Active Site of alpha-Lytic Protease. Enzyme-Substrate Interactions

Abstract

The active site of α-lytic protease has studied with a number of synthetic peptides and compared with similar data published for elastase. The kinetic data indicate that the active site of α-lytic protease extends over at least six subsites (S₄-S′₂. This extended active site has the effect of increasing k_cat/K_m by more than 10⁶-fold on going from an N-acetylated amino acid amide to a hexapeptide, due mainly to increases in k_cat. There are major differences between α-lytic protease and elastase, both in terms of the kinetic parameters for a number of substrates and in terms of the tertiary structure of the active site. The ability of the S ₁ subsite to interact with various P₁ amino acid side chains differs markedly between the two enzymes, and can be rationalized in terms of the tertiary structural differences.
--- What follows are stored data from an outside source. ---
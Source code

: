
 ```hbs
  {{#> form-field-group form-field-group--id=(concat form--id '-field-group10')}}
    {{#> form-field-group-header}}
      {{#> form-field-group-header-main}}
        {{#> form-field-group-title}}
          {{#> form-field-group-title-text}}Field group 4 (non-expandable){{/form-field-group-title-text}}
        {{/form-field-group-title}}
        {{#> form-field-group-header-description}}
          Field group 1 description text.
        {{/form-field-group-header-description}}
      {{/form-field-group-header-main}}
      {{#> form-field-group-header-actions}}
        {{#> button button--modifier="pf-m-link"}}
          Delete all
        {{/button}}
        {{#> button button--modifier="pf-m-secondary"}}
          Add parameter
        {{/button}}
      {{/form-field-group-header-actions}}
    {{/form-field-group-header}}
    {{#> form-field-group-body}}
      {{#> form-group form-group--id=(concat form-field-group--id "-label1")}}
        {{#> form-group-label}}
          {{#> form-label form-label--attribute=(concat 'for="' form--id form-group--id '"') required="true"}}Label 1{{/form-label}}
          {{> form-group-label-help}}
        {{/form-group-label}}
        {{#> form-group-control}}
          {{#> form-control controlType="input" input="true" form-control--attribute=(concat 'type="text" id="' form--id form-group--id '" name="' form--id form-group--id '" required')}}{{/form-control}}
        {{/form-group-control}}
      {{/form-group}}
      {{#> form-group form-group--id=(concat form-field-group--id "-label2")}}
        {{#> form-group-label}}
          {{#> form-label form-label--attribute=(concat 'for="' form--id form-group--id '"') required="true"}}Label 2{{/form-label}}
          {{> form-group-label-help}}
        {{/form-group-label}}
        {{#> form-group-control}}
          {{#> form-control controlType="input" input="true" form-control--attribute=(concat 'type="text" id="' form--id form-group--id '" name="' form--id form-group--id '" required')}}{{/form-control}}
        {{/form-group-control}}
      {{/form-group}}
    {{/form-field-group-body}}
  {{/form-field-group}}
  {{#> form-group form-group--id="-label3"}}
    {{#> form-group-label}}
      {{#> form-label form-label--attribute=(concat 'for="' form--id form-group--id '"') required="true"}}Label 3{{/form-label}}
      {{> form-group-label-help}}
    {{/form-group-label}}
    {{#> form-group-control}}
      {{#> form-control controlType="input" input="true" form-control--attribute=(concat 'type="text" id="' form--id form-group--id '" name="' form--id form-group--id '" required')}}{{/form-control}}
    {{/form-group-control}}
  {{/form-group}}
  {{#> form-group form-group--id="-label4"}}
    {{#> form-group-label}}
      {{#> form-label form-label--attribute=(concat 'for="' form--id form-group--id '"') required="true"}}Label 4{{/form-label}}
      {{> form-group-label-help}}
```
For α-lytic protease, enzyme-substrate interactions made in subsite S₂ appears to be of primary importance, whereas subsite S₄ is most important for elastase. The tertiary structural homology of α-lytic protease with another bacterial serine protease, Streptomyces griseus protease A, has allowed detailed model building of a tetrapeptide Ac-Pro-Ala-Pro-Ala-OH at the active site. In this way, the subsites S₁-S₄ have been examined for α-lytic protease and compared to other serine proteases.